» **RAW DATA**
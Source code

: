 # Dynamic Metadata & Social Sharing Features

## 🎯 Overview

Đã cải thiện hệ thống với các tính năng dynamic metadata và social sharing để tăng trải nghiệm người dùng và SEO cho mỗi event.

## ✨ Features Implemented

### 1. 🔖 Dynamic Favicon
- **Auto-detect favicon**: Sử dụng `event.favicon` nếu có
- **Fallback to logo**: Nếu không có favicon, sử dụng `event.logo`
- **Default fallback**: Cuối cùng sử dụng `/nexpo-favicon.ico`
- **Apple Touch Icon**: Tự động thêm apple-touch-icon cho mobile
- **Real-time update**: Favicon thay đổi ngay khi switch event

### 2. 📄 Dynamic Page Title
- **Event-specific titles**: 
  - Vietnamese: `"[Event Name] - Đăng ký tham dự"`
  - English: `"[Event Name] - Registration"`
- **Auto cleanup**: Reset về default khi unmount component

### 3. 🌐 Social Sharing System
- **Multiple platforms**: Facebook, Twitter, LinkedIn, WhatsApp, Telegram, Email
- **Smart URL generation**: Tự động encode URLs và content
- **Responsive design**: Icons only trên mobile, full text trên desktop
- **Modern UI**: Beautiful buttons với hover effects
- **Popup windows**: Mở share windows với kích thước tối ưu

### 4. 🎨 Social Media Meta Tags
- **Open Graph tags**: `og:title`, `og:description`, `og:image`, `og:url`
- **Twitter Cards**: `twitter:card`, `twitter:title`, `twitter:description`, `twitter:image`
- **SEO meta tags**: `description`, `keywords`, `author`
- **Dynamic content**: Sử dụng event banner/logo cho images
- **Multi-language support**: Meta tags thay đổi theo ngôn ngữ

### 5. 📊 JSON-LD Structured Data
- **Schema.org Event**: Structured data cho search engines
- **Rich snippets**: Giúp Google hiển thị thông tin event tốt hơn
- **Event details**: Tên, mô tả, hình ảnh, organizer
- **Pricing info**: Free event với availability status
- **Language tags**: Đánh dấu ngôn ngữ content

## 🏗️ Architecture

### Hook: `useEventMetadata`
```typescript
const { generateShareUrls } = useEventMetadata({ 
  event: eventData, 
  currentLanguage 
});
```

...

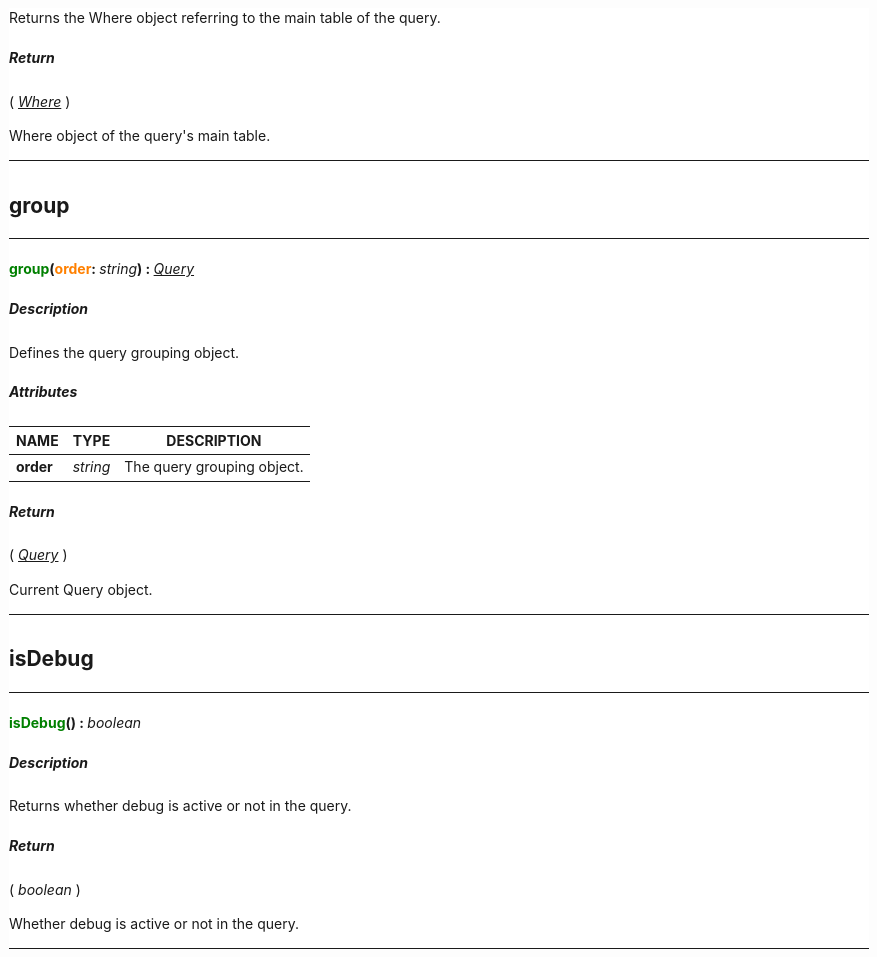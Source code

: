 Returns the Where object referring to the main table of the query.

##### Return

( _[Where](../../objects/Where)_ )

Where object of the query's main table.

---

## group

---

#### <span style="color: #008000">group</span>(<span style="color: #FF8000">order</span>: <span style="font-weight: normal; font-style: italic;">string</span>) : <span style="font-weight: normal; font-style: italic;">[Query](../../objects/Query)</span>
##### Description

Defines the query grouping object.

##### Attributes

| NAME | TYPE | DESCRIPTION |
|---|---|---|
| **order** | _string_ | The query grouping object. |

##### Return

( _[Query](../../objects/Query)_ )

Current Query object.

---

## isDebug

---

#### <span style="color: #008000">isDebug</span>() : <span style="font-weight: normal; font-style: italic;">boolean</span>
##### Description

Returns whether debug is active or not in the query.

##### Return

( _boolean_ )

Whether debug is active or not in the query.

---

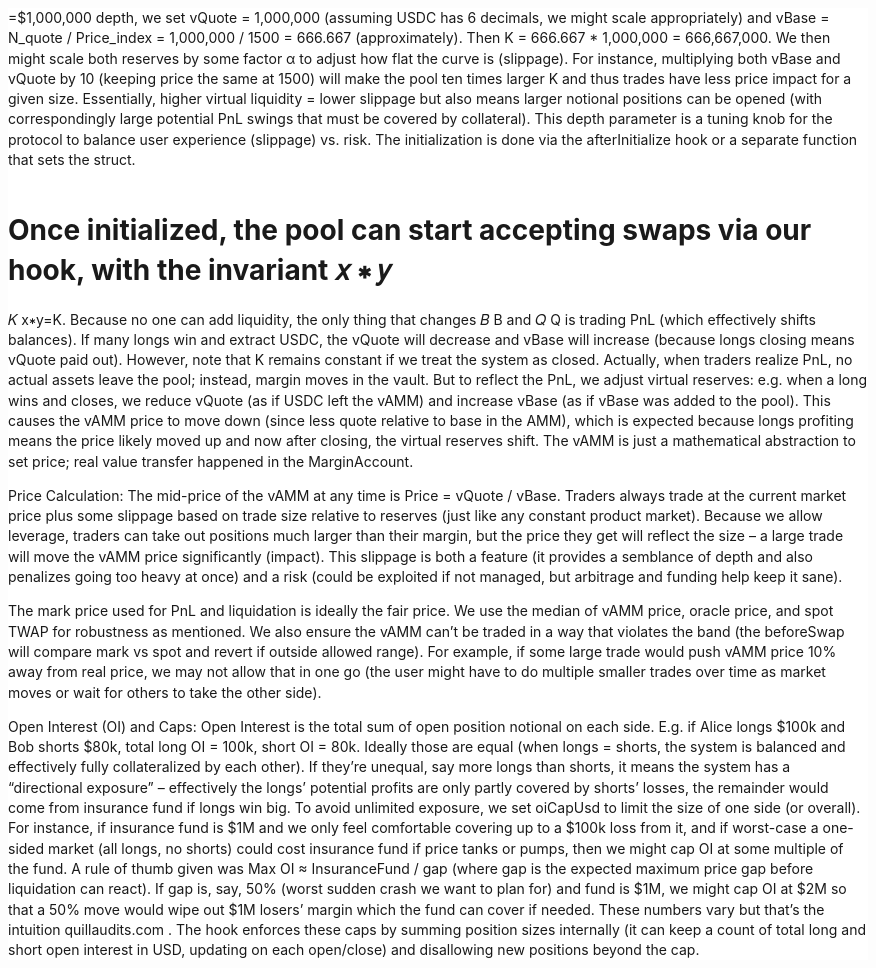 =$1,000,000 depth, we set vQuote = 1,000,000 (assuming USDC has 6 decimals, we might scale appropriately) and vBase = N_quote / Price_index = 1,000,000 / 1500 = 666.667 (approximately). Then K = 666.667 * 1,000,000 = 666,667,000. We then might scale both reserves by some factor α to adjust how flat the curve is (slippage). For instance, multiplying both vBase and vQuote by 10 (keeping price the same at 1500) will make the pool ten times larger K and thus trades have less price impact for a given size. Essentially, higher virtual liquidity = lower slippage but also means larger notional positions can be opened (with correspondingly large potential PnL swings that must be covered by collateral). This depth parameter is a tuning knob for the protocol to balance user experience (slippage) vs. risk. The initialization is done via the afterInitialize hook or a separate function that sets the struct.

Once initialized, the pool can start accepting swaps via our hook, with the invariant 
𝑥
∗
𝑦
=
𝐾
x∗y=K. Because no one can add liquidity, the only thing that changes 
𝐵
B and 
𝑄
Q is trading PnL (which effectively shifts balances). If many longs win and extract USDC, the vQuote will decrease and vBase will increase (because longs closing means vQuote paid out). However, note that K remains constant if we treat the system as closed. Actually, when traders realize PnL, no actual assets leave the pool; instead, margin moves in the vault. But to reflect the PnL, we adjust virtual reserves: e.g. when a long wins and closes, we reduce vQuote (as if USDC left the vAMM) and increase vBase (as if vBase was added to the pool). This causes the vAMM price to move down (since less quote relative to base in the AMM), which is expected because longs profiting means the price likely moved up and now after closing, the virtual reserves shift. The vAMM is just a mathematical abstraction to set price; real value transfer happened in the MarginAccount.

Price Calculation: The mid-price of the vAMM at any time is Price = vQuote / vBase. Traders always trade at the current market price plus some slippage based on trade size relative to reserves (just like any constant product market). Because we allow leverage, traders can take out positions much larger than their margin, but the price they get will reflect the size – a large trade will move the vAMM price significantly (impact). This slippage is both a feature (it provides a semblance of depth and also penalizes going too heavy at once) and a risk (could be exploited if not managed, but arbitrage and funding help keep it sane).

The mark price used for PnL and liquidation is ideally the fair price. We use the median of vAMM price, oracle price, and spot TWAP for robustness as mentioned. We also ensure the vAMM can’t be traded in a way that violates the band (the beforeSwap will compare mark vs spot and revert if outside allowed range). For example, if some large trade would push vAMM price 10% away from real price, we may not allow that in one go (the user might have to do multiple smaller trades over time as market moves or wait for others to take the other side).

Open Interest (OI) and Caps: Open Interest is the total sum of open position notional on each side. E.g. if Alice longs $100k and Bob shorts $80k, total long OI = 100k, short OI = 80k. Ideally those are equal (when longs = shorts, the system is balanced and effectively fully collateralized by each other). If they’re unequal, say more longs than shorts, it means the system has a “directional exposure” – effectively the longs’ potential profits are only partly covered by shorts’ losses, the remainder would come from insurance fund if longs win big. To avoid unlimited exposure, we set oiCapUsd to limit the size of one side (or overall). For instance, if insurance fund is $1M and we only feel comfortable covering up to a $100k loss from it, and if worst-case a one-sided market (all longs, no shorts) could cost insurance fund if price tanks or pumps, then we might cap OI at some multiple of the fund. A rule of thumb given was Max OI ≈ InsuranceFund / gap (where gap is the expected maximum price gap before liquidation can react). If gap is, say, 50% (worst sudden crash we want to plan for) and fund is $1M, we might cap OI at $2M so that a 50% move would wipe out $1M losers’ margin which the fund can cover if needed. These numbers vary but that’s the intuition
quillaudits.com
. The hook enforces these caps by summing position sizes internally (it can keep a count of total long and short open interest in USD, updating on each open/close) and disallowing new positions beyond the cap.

...

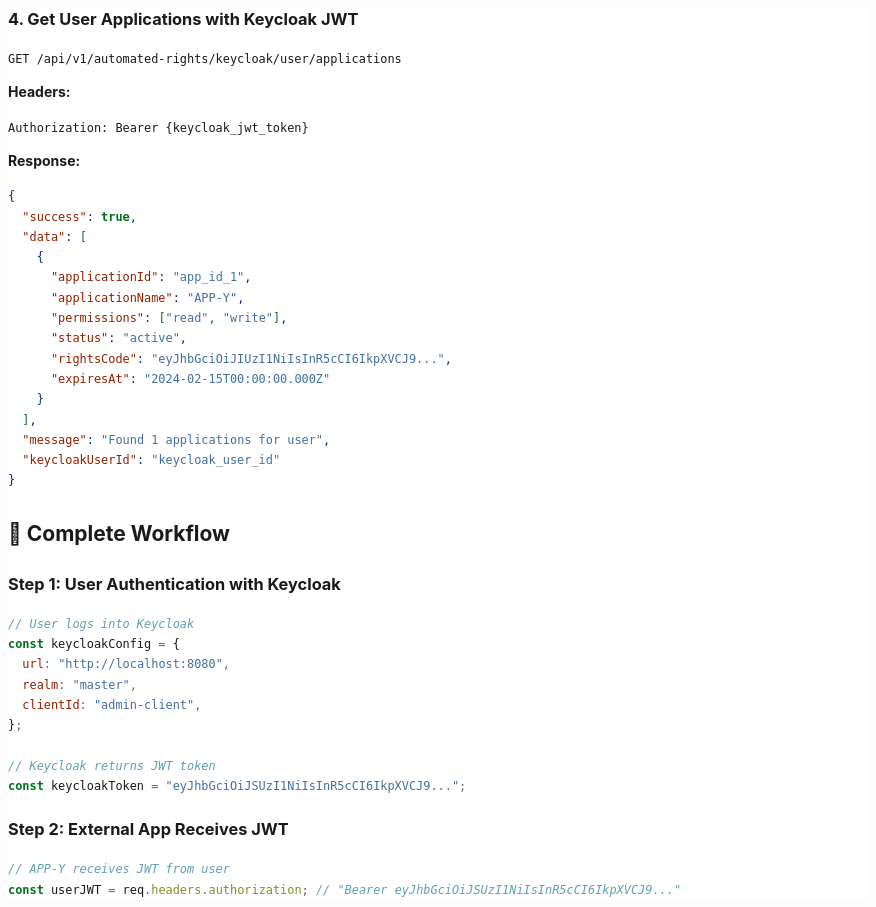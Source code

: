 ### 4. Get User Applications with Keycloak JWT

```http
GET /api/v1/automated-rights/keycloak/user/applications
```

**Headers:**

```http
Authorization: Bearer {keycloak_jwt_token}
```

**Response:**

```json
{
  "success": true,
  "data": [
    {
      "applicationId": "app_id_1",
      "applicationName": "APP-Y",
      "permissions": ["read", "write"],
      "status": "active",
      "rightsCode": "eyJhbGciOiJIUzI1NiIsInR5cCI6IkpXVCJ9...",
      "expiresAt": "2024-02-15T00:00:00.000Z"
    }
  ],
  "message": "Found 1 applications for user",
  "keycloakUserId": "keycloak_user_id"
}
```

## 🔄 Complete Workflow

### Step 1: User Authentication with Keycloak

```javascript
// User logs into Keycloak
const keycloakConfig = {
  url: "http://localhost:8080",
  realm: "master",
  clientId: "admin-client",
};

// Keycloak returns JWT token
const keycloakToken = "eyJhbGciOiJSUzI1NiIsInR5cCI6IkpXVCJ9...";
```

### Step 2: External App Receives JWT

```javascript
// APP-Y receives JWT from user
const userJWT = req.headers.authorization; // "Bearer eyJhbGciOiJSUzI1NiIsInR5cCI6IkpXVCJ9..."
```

» **WORK ITEM**
Whenever a line in the data holds "Features", copy that line.

» **WRITTEN REPLY**
: # Dynamic Metadata & Social Sharing Features
## ✨ Features Implemented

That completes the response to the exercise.